Although, no statute is necessary to authorize this court to entertain a proceeding of this character, the legislature has, nevertheless, provided that an attorney and counselor may be removed or suspended by any court of record of the state for certain specified causes, and that, in all cases of removal or suspension by a superior court, the judgment or order of removal or suspension may be reviewed on appeal by the supreme court. Bal. Code, § 4775. And a proceeding to remove or suspend an attorney may be taken by the court of its own motion, for matter within its own knowledge, or upon the information of another, and in either case the party has the privilege of making his defense. Bal. Code, § 4776. “Such proceedings shall be by motion a.nd answer, and evidence may be examined on either side.” Bal. Code, § 4777.

While these legislative declarations as to the power of courts of record to remove or suspend members of the bar do not, as I have endeavored to show, create such power, still they are entitled to respectful consideration as expressions of the will of the law-making body of the state upon a question of vast importance to the courts, to the legal profession, and to the public. But, so far as the procedure is concerned, the statute is mandatory; for that is a matter within the exclusive province of the legislature.

In In re Lambuth, 18 Wash. 478 (51 Pac. 1071), which was a proceeding to disbar an attorney, and which was instituted by the attorney general at the instance of the court itself, this court exercised what it then understood to be one of its inherent powers, and declared the law, in its opinion, in language almost identical with that quoted above from Weeks on Attorneys. It is now said, *59in. effect, however, that the question of jurisdiction was not presented or passed upon in that proceeding, and that all that was there said by the court relative to its inherent power was purely dictum. But, however that may be, I think it can safely be said that the doctrine announced in the Lambuth Case has been generally, if not universally, recognized and acted upon by the courts from the time of King Henry IV down to the present day. See Weeks on Attorneys, §80; Bradley v. Fisher, 13 Wall. 335. Attorneys are everywhere considered as officers of the court, and in this state they are required by statute, when admitted to practice, to file an official oath.

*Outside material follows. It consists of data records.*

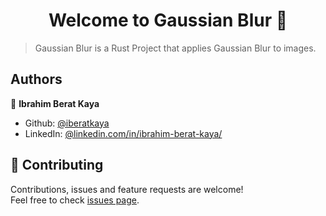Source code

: <h1 align="center">Welcome to Gaussian Blur 👋</h1>

> Gaussian Blur is a Rust Project that applies Gaussian Blur to images.


## Authors

👤 **Ibrahim Berat Kaya**

* Github: [@iberatkaya](https://github.com/iberatkaya)
* LinkedIn: [@linkedin.com/in/ibrahim-berat-kaya/](https://linkedin.com/in/ibrahim-berat-kaya/)


## 🤝 Contributing

Contributions, issues and feature requests are welcome!<br />Feel free to check [issues page](https://github.com/iberatkaya/gaussian-blur/issues). 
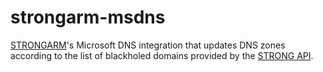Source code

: # strongarm-msdns

[STRONGARM](http://strongarm.io)'s Microsoft DNS integration that updates DNS
zones according to the list of blackholed domains provided by the
[STRONG API](https://strongarm.percipientnetworks.com/api/).
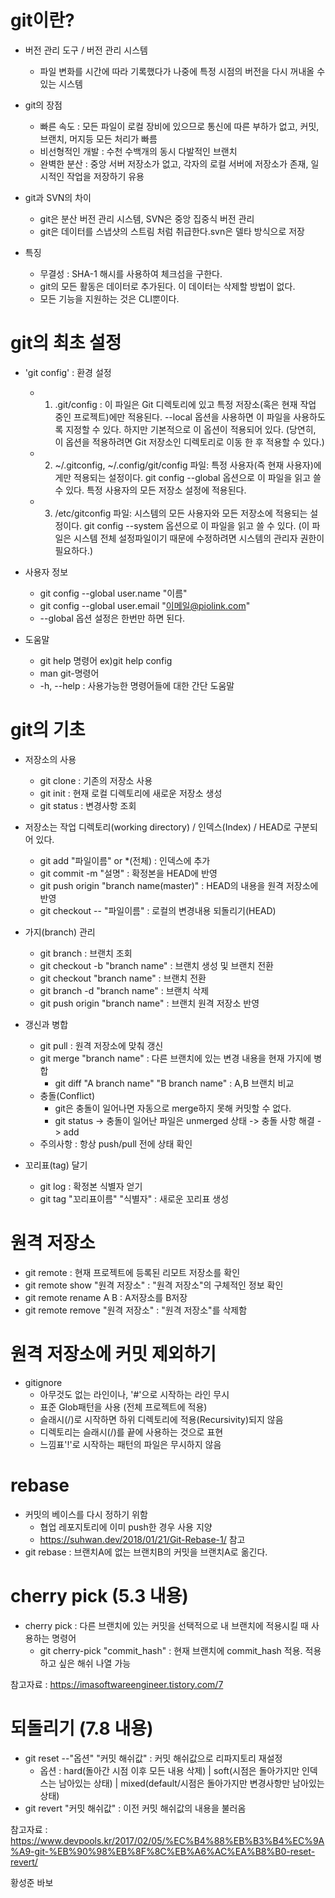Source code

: # git이란?

* 버전 관리 도구 / 버전 관리 시스템
	* 파일 변화를 시간에 따라 기록했다가 나중에 특정 시점의 버전을 다시 꺼내올 수 있는 시스템

* git의 장점
	* 빠른 속도 : 모든 파일이 로컬 장비에 있으므로 통신에 따른 부하가 없고, 커밋, 브랜치, 머지등 모든 처리가 빠름
	* 비선형적인 개발 : 수천 수백개의 동시 다발적인 브랜치
	* 완벽한 분산 : 중앙 서버 저장소가 없고, 각자의 로컬 서버에 저장소가 존재, 일시적인 작업을 저장하기 유용

* git과 SVN의 차이
	* git은 분산 버전 관리 시스템, SVN은 중앙 집중식 버전 관리
	* git은 데이터를 스냅샷의 스트림 처럼 취급한다.svn은 델타 방식으로 저장

* 특징
	* 무결성 : SHA-1 해시를 사용하여 체크섬을 구한다.
	* git의 모든 활동은 데이터로 추가된다. 이 데이터는 삭제할 방법이 없다.
	* 모든 기능을 지원하는 것은 CLI뿐이다. 

# git의 최초 설정

* 'git config' : 환경 설정
	* 1) .git/config : 이 파일은 Git 디렉토리에 있고 특정 저장소(혹은 현재 작업 중인 프로젝트)에만 적용된다. --local 옵션을 사용하면 이 파일을 사용하도록 지정할 수 있다. 하지만 기본적으로 이 옵션이 적용되어 있다. (당연히, 이 옵션을 적용하려면 Git 저장소인 디렉토리로 이동 한 후 적용할 수 있다.)
	* 2) ~/.gitconfig, ~/.config/git/config 파일: 특정 사용자(즉 현재 사용자)에게만 적용되는 설정이다. git config --global 옵션으로 이 파일을 읽고 쓸 수 있다. 특정 사용자의 모든 저장소 설정에 적용된다.
	* 3) /etc/gitconfig 파일: 시스템의 모든 사용자와 모든 저장소에 적용되는 설정이다. git config --system 옵션으로 이 파일을 읽고 쓸 수 있다. (이 파일은 시스템 전체 설정파일이기 때문에 수정하려면 시스템의 관리자 권한이 필요하다.)

* 사용자 정보
	* git config --global user.name "이름"
	* git config --global user.email "이메일@piolink.com"
	* --global 옵션 설정은 한번만 하면 된다.

* 도움말
	* git help 명령어 ex)git help config
	* man git-명령어
	* -h, --help : 사용가능한 명령어들에 대한 간단 도움말

# git의 기초

* 저장소의 사용
	* git clone : 기존의 저장소 사용
	* git init : 현재 로컬 디렉토리에 새로운 저장소 생성
	* git status : 변경사항 조회

* 저장소는 작업 디렉토리(working directory) / 인덱스(Index) / HEAD로 구분되어 있다.
	* git add "파일이름" or *(전체) : 인덱스에 추가
	* git commit -m "설명" : 확정본을 HEAD에 반영
	* git push origin "branch name(master)" : HEAD의 내용을 원격 저장소에 반영
	* git checkout -- "파일이름" : 로컬의 변경내용 되돌리기(HEAD)

* 가지(branch) 관리
	* git branch : 브랜치 조회
	* git checkout -b "branch name" : 브랜치 생성 및 브랜치 전환
	* git checkout "branch name" : 브랜치 전환
	* git branch -d "branch name" : 브랜치 삭제	
	* git push origin "branch name" : 브랜치 원격 저장소 반영

* 갱신과 병합
	* git pull : 원격 저장소에 맞춰 갱신
	* git merge "branch name" : 다른 브랜치에 있는 변경 내용을 현재 가지에 병합
		* git diff "A branch name" "B branch name" : A,B 브랜치 비교
	* 충돌(Conflict)
		* git은 충돌이 일어나면 자동으로 merge하지 못해 커밋할 수 없다.
		* git status -> 충돌이 일어난 파일은 unmerged 상태 -> 충돌 사항 해결 -> add
	* 주의사항 : 항상 push/pull 전에 상태 확인

* 꼬리표(tag) 달기
	* git log : 확정본 식별자 얻기
	* git tag "꼬리표이름" "식별자" : 새로운 꼬리표 생성

# 원격 저장소

* git remote : 현재 프로젝트에 등록된 리모트 저장소를 확인
* git remote show "원격 저장소" : "원격 저장소"의 구체적인 정보 확인
* git remote rename A B : A저장소를 B저장
* git remote remove "원격 저장소" : "원격 저장소"를 삭제함

# 원격 저장소에 커밋 제외하기

* gitignore
	* 아무것도 없는 라인이나, '#'으로 시작하는 라인 무시
	* 표준 Glob패턴을 사용 (전체 프로젝트에 적용)
	* 슬래시(/)로 시작하면 하위 디렉토리에 적용(Recursivity)되지 않음
	* 디렉토리는 슬래시(/)를 끝에 사용하는 것으로 표현
	* 느낌표'!'로 시작하는 패턴의 파일은 무시하지 않음

# rebase

* 커밋의 베이스를 다시 정하기 위함
	* 협업 레포지토리에 이미 push한 경우 사용 지양
	* https://suhwan.dev/2018/01/21/Git-Rebase-1/ 참고
* git rebase : 브랜치A에 없는 브랜치B의 커밋을 브랜치A로 옮긴다.

# cherry pick (5.3 내용)

* cherry pick : 다른 브랜치에 있는 커밋을 선택적으로 내 브랜치에 적용시킬 때 사용하는 명령어
	* git cherry-pick "commit_hash" : 현재 브랜치에 commit_hash 적용. 적용하고 싶은 해쉬 나열 가능 

참고자료 : https://imasoftwareengineer.tistory.com/7

# 되돌리기 (7.8 내용)
* git reset --"옵션" "커밋 해쉬값" : 커밋 해쉬값으로 리파지토리 재설정
	* 옵션 : hard(돌아간 시점 이후 모든 내용 삭제) | soft(시점은 돌아가지만 인덱스는 남아있는 상태) | mixed(default/시점은 돌아가지만 변경사항만 남아있는 상태)
* git revert "커밋 해쉬값" : 이전 커밋 해쉬값의 내용을 불러옴

참고자료 : https://www.devpools.kr/2017/02/05/%EC%B4%88%EB%B3%B4%EC%9A%A9-git-%EB%90%98%EB%8F%8C%EB%A6%AC%EA%B8%B0-reset-revert/

황성준 바보 
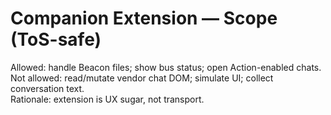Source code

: <!-- status: stub; target: 150+ words -->
<!-- status: stub; target: 150+ words -->
<!-- status: stub; target: 150+ words -->
# Companion Extension — Scope (ToS-safe)
Allowed: handle Beacon files; show bus status; open Action-enabled chats.  
Not allowed: read/mutate vendor chat DOM; simulate UI; collect conversation text.  
Rationale: extension is UX sugar, not transport.



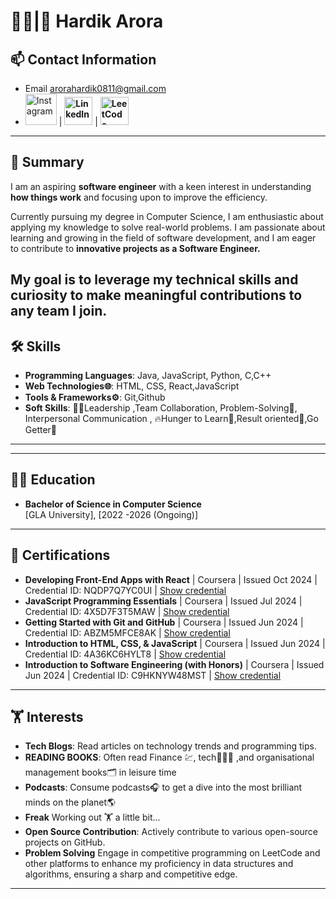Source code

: # 👨‍💻|🥷 Hardik Arora

## 📫 Contact Information
- Email arorahardik0811@gmail.com 
- [<img alt="Instagram" margin="4px 10px" width="50px" height="50px" src="https://icons.iconarchive.com/icons/pictogrammers/material/128/gmail-icon.png" />](mailto:arorahardik0811@gmail.com)    |    [**<img alt=" LinkedIn" width="45px" src="https://cdn.jsdelivr.net/npm/simple-icons@v3/icons/linkedin.svg" />**](https://www.linkedin.com/in/hardik0811arora/)    | [**<img alt="LeetCode" width="45px" src="https://icons.iconarchive.com/icons/simpleicons-team/simple/128/leetcode-icon.png" />**](https://leetcode.com/u/arorahardik0811/)

---

## 💼 Summary
I am an aspiring **software engineer** with a keen interest in understanding **how things work** and  focusing upon to improve the efficiency.

 Currently pursuing my degree in Computer Science, I am enthusiastic about applying my knowledge to solve real-world problems.
 I am passionate about learning and growing in the field of software development, and I am eager to contribute to **innovative projects as a Software Engineer.**

 **My goal is to leverage my technical skills and curiosity to make meaningful contributions to any team I join.**
---

## 🛠️ Skills
- **Programming Languages**: Java, JavaScript, Python, C,C++
- **Web Technologies🌐**: HTML, CSS, React,JavaScript
- **Tools & Frameworks⚙️**: Git,Github 
- **Soft Skills**:  👨‍💼Leadership ,Team Collaboration, Problem-Solving🧮, Interpersonal Communication , 🔥Hunger to Learn🤔,Result oriented🎯,Go Getter🏃

---

---

## 🧑‍🎓 Education
- **Bachelor of Science in Computer Science**  
  [GLA University], [2022 -2026 (Ongoing)]
  

---

## 📜 Certifications
- **Developing Front-End Apps with React** | Coursera | Issued Oct 2024 | Credential ID: NQDP7Q7YC0UI | [Show credential](https://coursera.org/verify/NQDP7Q7YC0UI)
- **JavaScript Programming Essentials** | Coursera | Issued Jul 2024 | Credential ID: 4X5D7F3T5MAW | [Show credential](https://coursera.org/verify/4X5D7F3T5MAW)
- **Getting Started with Git and GitHub** | Coursera | Issued Jun 2024 | Credential ID: ABZM5MFCE8AK | [Show credential](https://www.coursera.org/account/accomplishments/verify/ABZM5MFCE8AK)
- **Introduction to HTML, CSS, & JavaScript** | Coursera | Issued Jun 2024 | Credential ID: 4A36KC6HYLT8 | [Show credential](https://www.coursera.org/account/accomplishments/records/4A36KC6HYLT8)
- **Introduction to Software Engineering (with Honors)** | Coursera | Issued Jun 2024 | Credential ID: C9HKNYW48MST | [Show credential](https://www.coursera.org/account/accomplishments/records/C9HKNYW48MST)


---

## 🏋 Interests
- **Tech Blogs**: Read articles on technology trends and programming tips.
- **READING BOOKS**: Often read Finance 💹, tech👨🏻‍💻 ,and organisational management books🗂️ in leisure time 
- **Podcasts**: Consume podcasts🎧 to get a dive into the most brilliant minds on the planet🌎
- **Freak**  Working out 🏋 a little bit...
- **Open Source Contribution**: Actively contribute to various open-source projects on GitHub.
- **Problem Solving**  Engage in competitive programming on LeetCode and other platforms to enhance my proficiency in data structures and algorithms, ensuring a sharp and competitive edge.
---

And it has heretofore been generally conceded, as a matter of course, that all courts of record have inherent power to control the conduct of and to suspend or remove such officers. But this usual and salutary rule, I regret to say, is abrogated by the decision in this case, and this court will hereafter be powerless to remove or suspend an attorney for just cause, without the interposition and assistance of the superior court. I think the demurrer should be overruled.

Fullerton, O. J., concurs in dissenting opinion.